BIOS3010-week 27 specific activity turnover number

Recap of Enzyme Function and Kinetics

  • Enzyme-Substrate Interaction

    • Enzymes bind to substrates to form an enzyme-substrate complex at the active site.

    • This complex proceeds to form products while the enzyme is recycled for further reactions.

  • Kinetic Parameters

    • Rate Constants:

      • k1: Association rate constant of enzyme-substrate complex.

      • k-1: Dissociation rate constant of enzyme-substrate complex.

      • kcat: Slow step rate constant leading to product formation.

    • Vmax: Maximum velocity of the enzyme-catalyzed reaction, dependent on enzyme concentration; when the enzyme is in the enzyme-substrate complex, no free enzyme is available.

      • Vmax increases with higher enzyme concentrations (e.g., doubling enzyme concentration results in double Vmax).

    • Km: Affinity of the enzyme for the substrate; independent of enzyme concentration.

Comparing Enzymes

  • Using Parameters for Comparison

    • Vmax cannot be used for direct enzyme comparisons due to its dependence on enzyme concentration.

    • Km is useful for comparing enzyme affinities as it is independent of concentration.

    • Need for normalized parameters.

  • New Parameters Introduced

    • Specific Activity:

      • Calculated as catalytic activity (mole of substrate converted per second) divided by mass of enzyme (or protein).

      • Unit: mole of substrate / s / g of enzyme.
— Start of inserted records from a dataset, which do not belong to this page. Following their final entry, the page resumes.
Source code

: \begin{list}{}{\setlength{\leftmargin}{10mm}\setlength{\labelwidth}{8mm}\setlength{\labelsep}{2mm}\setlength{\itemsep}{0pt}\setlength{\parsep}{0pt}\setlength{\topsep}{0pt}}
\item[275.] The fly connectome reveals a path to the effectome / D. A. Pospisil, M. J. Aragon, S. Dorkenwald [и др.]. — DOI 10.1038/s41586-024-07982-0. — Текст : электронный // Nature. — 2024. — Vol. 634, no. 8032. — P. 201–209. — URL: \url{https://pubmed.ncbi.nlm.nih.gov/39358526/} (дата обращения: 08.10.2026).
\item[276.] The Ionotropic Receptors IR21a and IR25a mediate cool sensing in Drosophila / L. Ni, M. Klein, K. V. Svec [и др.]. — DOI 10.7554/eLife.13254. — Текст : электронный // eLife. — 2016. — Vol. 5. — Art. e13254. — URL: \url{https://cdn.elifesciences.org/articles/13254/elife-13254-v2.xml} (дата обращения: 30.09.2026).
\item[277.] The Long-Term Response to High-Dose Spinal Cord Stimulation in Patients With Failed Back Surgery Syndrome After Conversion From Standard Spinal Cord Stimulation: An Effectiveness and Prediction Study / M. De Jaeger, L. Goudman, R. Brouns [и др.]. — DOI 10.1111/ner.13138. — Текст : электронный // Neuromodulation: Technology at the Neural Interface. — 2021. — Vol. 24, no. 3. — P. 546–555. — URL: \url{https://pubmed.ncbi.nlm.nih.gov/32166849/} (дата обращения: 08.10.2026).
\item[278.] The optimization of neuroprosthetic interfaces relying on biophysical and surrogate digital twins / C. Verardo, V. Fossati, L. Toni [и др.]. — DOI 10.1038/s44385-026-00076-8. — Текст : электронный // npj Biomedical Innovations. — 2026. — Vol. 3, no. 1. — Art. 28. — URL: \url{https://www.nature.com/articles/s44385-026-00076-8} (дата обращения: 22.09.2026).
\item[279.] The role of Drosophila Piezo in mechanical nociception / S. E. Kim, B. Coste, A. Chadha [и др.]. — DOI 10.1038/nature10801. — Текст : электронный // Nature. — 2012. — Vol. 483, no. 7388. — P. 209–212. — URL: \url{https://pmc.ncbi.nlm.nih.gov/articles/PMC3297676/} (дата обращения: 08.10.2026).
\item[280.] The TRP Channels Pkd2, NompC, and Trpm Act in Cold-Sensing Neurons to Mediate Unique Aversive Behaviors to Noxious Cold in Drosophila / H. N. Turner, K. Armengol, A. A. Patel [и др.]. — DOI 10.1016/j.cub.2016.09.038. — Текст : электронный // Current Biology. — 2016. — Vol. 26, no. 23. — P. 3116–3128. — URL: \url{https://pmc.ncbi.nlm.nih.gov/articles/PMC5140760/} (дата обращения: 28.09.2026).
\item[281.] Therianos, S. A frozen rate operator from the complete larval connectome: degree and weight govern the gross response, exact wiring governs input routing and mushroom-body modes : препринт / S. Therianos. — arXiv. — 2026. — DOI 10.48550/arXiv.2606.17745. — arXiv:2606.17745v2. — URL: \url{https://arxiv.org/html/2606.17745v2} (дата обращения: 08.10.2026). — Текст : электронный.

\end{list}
    • Turnover Number (kcat):

      • Defines the efficiency of an enzyme in converting substrate into product, expressed as the number of substrate molecules converted per enzyme molecule per second.

      • Unit: s^-1.

Specific Activity Calculation

  • Example Calculation

    • Given: Vmax = 60 µM/min, reaction volume = 3 mL, enzyme prep = 10 µL of 1 µg/mL.

    • Convert Vmax to seconds: 60 µM/min equals 1 × 10^-6 moles/L/s.
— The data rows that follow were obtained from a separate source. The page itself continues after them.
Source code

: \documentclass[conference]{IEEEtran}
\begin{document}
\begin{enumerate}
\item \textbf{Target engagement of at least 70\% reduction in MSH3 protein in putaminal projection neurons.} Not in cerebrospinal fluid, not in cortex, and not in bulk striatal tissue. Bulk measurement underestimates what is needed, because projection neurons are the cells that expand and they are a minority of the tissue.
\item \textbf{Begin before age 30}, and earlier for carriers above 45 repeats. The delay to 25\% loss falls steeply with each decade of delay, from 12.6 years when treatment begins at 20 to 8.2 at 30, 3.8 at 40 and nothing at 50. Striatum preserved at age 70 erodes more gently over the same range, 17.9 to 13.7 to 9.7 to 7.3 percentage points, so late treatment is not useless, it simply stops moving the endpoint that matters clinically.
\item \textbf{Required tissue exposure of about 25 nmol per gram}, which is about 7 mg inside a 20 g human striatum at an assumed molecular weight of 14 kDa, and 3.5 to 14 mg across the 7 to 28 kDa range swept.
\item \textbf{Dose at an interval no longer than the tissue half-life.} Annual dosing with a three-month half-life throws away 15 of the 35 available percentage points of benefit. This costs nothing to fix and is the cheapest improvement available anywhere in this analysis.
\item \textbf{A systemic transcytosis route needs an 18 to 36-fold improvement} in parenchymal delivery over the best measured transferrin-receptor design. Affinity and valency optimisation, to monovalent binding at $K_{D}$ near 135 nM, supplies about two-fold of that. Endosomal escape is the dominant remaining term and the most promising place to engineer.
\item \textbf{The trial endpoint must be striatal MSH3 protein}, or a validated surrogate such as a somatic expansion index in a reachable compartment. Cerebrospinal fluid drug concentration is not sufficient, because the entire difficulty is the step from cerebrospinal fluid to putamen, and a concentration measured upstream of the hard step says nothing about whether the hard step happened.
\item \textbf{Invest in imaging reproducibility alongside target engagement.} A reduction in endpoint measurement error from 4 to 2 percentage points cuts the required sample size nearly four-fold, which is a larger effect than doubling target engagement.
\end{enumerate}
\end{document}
    • Catalytic Activity Calculation:

      • Vmax × volume = (1 × 10^-6 moles/L/s) × (3 × 10^-3 L) = 3 × 10^-9 moles/s.

    • **Mass of Enzyme Calculation:

      • 10 µL (1 µg/mL) = 10 × 10^-6 L × 1 × 10^-6 g/mL = 10 × 10^-12 g.
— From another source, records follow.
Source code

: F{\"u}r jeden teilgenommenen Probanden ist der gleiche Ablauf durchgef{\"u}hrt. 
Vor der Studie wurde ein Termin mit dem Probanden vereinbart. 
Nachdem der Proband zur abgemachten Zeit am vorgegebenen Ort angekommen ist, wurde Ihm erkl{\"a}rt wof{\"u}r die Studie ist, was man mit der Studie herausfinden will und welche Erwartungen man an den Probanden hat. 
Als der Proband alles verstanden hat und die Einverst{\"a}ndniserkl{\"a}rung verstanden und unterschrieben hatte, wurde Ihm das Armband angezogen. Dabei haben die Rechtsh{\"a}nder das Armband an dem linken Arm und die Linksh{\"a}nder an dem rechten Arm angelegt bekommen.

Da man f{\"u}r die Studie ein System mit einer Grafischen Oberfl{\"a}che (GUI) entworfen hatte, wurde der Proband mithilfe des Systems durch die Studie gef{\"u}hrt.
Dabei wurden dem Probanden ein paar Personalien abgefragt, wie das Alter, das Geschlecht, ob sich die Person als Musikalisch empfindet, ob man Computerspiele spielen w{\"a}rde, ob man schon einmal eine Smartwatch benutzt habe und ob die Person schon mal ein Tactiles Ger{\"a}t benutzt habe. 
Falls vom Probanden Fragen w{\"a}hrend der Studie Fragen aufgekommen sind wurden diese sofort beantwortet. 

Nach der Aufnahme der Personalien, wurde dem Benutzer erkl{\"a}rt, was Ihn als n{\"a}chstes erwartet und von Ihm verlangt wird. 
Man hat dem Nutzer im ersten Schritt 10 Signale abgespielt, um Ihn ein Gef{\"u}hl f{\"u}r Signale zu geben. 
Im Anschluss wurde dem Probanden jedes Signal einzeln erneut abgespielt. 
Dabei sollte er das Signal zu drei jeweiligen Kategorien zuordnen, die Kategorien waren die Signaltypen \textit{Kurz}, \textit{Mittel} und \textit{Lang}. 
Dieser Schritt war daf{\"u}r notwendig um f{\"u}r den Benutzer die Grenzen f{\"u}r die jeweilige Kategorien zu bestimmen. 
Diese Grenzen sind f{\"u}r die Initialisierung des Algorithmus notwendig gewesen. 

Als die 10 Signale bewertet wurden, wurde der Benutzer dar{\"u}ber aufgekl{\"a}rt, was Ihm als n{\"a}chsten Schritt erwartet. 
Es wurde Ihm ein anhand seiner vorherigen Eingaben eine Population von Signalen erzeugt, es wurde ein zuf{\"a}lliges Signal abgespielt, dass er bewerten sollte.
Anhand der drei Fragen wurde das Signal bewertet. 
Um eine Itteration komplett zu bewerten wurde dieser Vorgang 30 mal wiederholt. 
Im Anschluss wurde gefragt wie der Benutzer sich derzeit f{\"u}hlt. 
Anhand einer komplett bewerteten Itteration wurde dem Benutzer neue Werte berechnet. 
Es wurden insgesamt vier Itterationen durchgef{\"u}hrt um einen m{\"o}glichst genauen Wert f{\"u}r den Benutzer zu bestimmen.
    • Specific Activity Calculation:

      • Specific Activity = Catalytic Activity (3 × 10^-9 moles/s) / Mass of Enzyme (10 × 10^-12 g) = 300 mole/s/g.

Impact of Purity on Specific Activity

  • Purity of Enzyme Preparations

    • Higher purity leads to increased specific activity.

    • Specific activity increases as the contaminants decrease, thus yielding a greater measurement per dietary mass.

  • Threshold of Purity:

    • At 100% purity, specific activity will plateau and represent maximum efficiency of the enzyme.

Turnover Number (kcat)

  • Understanding kcat:

    • The number of substrate molecules converted per enzyme molecule per second, highlighting enzyme efficiency.

    • Typically, efficient enzymes range between 100 and 1,000,000 substrate conversions per second.

  • Independence from Concentration:

    • Turnover number is independent of enzyme concentration, making it suitable for comparing enzyme efficiencies across various preparations.

Key Takeaways

  • Specific activity and turnover number are essential for comparing enzyme efficiency.

  • These metrics are independent of the concentration of the enzyme, allowing for standardized comparisons.

  • Understanding these principles is critical for assessing enzyme functions and capabilities.